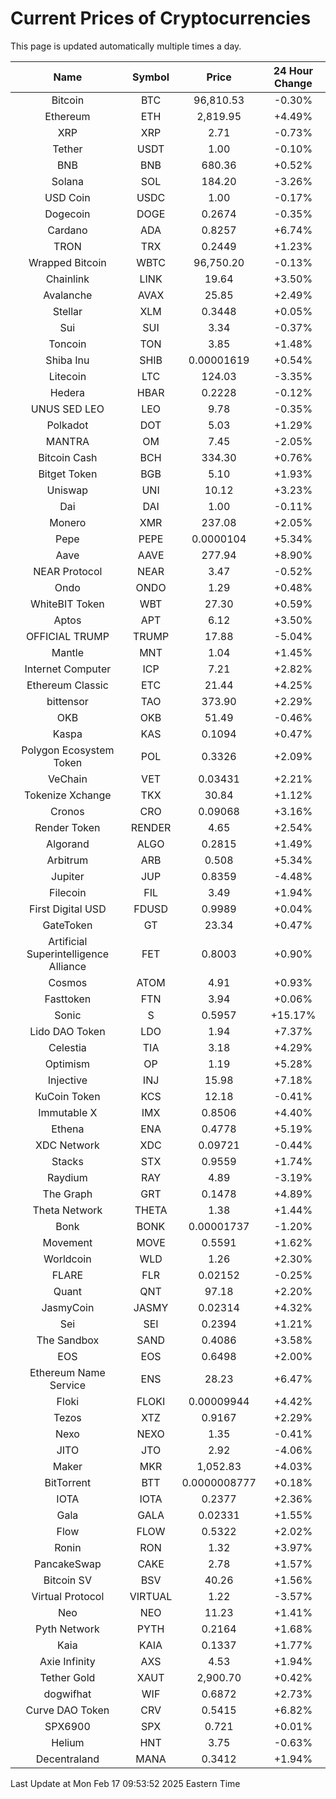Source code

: # Current Prices of Cryptocurrencies
This page is updated automatically multiple times a day.

| Name | Symbol | Price | 24 Hour Change |
| :---: |:---:| :---: | :---: |
| Bitcoin | BTC | 96,810.53 | -0.30% |
| Ethereum | ETH | 2,819.95 | +4.49% |
| XRP | XRP | 2.71 | -0.73% |
| Tether | USDT | 1.00 | -0.10% |
| BNB | BNB | 680.36 | +0.52% |
| Solana | SOL | 184.20 | -3.26% |
| USD Coin | USDC | 1.00 | -0.17% |
| Dogecoin | DOGE | 0.2674 | -0.35% |
| Cardano | ADA | 0.8257 | +6.74% |
| TRON | TRX | 0.2449 | +1.23% |
| Wrapped Bitcoin | WBTC | 96,750.20 | -0.13% |
| Chainlink | LINK | 19.64 | +3.50% |
| Avalanche | AVAX | 25.85 | +2.49% |
| Stellar | XLM | 0.3448 | +0.05% |
| Sui | SUI | 3.34 | -0.37% |
| Toncoin | TON | 3.85 | +1.48% |
| Shiba Inu | SHIB | 0.00001619 | +0.54% |
| Litecoin | LTC | 124.03 | -3.35% |
| Hedera | HBAR | 0.2228 | -0.12% |
| UNUS SED LEO | LEO | 9.78 | -0.35% |
| Polkadot | DOT | 5.03 | +1.29% |
| MANTRA | OM | 7.45 | -2.05% |
| Bitcoin Cash | BCH | 334.30 | +0.76% |
| Bitget Token | BGB | 5.10 | +1.93% |
| Uniswap | UNI | 10.12 | +3.23% |
| Dai | DAI | 1.00 | -0.11% |
| Monero | XMR | 237.08 | +2.05% |
| Pepe | PEPE | 0.0000104 | +5.34% |
| Aave | AAVE | 277.94 | +8.90% |
| NEAR Protocol | NEAR | 3.47 | -0.52% |
| Ondo | ONDO | 1.29 | +0.48% |
| WhiteBIT Token | WBT | 27.30 | +0.59% |
| Aptos | APT | 6.12 | +3.50% |
| OFFICIAL TRUMP | TRUMP | 17.88 | -5.04% |
| Mantle | MNT | 1.04 | +1.45% |
| Internet Computer | ICP | 7.21 | +2.82% |
| Ethereum Classic | ETC | 21.44 | +4.25% |
| bittensor | TAO | 373.90 | +2.29% |
| OKB | OKB | 51.49 | -0.46% |
| Kaspa | KAS | 0.1094 | +0.47% |
| Polygon Ecosystem Token | POL | 0.3326 | +2.09% |
| VeChain | VET | 0.03431 | +2.21% |
| Tokenize Xchange | TKX | 30.84 | +1.12% |
| Cronos | CRO | 0.09068 | +3.16% |
| Render Token | RENDER | 4.65 | +2.54% |
| Algorand | ALGO | 0.2815 | +1.49% |
| Arbitrum | ARB | 0.508 | +5.34% |
| Jupiter | JUP | 0.8359 | -4.48% |
| Filecoin | FIL | 3.49 | +1.94% |
| First Digital USD | FDUSD | 0.9989 | +0.04% |
| GateToken | GT | 23.34 | +0.47% |
| Artificial Superintelligence Alliance | FET | 0.8003 | +0.90% |
| Cosmos | ATOM | 4.91 | +0.93% |
| Fasttoken | FTN | 3.94 | +0.06% |
| Sonic | S | 0.5957 | +15.17% |
| Lido DAO Token | LDO | 1.94 | +7.37% |
| Celestia | TIA | 3.18 | +4.29% |
| Optimism | OP | 1.19 | +5.28% |
| Injective | INJ | 15.98 | +7.18% |
| KuCoin Token | KCS | 12.18 | -0.41% |
| Immutable X | IMX | 0.8506 | +4.40% |
| Ethena | ENA | 0.4778 | +5.19% |
| XDC Network | XDC | 0.09721 | -0.44% |
| Stacks | STX | 0.9559 | +1.74% |
| Raydium | RAY | 4.89 | -3.19% |
| The Graph | GRT | 0.1478 | +4.89% |
| Theta Network | THETA | 1.38 | +1.44% |
| Bonk | BONK | 0.00001737 | -1.20% |
| Movement | MOVE | 0.5591 | +1.62% |
| Worldcoin | WLD | 1.26 | +2.30% |
| FLARE | FLR | 0.02152 | -0.25% |
| Quant | QNT | 97.18 | +2.20% |
| JasmyCoin | JASMY | 0.02314 | +4.32% |
| Sei | SEI | 0.2394 | +1.21% |
| The Sandbox | SAND | 0.4086 | +3.58% |
| EOS | EOS | 0.6498 | +2.00% |
| Ethereum Name Service | ENS | 28.23 | +6.47% |
| Floki | FLOKI | 0.00009944 | +4.42% |
| Tezos | XTZ | 0.9167 | +2.29% |
| Nexo | NEXO | 1.35 | -0.41% |
| JITO | JTO | 2.92 | -4.06% |
| Maker | MKR | 1,052.83 | +4.03% |
| BitTorrent | BTT | 0.0000008777 | +0.18% |
| IOTA | IOTA | 0.2377 | +2.36% |
| Gala | GALA | 0.02331 | +1.55% |
| Flow | FLOW | 0.5322 | +2.02% |
| Ronin | RON | 1.32 | +3.97% |
| PancakeSwap | CAKE | 2.78 | +1.57% |
| Bitcoin SV | BSV | 40.26 | +1.56% |
| Virtual Protocol | VIRTUAL | 1.22 | -3.57% |
| Neo | NEO | 11.23 | +1.41% |
| Pyth Network | PYTH | 0.2164 | +1.68% |
| Kaia | KAIA | 0.1337 | +1.77% |
| Axie Infinity | AXS | 4.53 | +1.94% |
| Tether Gold | XAUT | 2,900.70 | +0.42% |
| dogwifhat | WIF | 0.6872 | +2.73% |
| Curve DAO Token | CRV | 0.5415 | +6.82% |
| SPX6900 | SPX | 0.721 | +0.01% |
| Helium | HNT | 3.75 | -0.63% |
| Decentraland | MANA | 0.3412 | +1.94% |

Last Update at Mon Feb 17 09:53:52 2025 Eastern Time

Work instructions
The line containing "2,819.95 | +4.49% |" marks where the copy ends; print every line before it from the start of the records, and that line too, but no pictures.

Output for this task
Source code

: # Current Prices of Cryptocurrencies
This page is updated automatically multiple times a day.

| Name | Symbol | Price | 24 Hour Change |
| :---: |:---:| :---: | :---: |
| Bitcoin | BTC | 96,810.53 | -0.30% |
| Ethereum | ETH | 2,819.95 | +4.49% |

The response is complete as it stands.